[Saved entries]
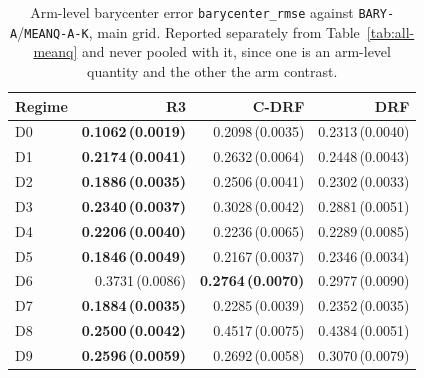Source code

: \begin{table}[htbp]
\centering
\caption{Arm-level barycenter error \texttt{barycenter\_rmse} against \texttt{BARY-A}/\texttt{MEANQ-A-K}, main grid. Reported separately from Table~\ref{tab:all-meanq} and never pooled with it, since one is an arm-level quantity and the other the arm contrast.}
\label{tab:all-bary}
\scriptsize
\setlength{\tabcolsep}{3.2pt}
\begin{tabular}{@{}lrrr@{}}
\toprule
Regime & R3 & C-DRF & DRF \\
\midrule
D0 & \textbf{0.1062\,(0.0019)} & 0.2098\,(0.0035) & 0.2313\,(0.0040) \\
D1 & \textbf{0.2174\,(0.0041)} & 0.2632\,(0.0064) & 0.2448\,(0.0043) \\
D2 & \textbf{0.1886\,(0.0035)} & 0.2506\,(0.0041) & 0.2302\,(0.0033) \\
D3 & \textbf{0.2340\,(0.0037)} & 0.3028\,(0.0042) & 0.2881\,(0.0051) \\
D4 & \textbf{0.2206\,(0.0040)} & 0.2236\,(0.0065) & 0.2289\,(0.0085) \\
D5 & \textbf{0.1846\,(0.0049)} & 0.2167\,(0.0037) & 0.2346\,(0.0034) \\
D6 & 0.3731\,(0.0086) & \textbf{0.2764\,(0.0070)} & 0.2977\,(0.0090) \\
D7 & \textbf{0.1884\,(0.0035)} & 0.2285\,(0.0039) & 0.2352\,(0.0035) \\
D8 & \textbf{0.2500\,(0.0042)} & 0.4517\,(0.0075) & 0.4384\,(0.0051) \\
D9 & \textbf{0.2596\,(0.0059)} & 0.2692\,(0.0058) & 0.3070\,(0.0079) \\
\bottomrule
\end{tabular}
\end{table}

What to produce -
Find every line in the records that holds the word "begin", then state the count alone.

Finished exercise -
2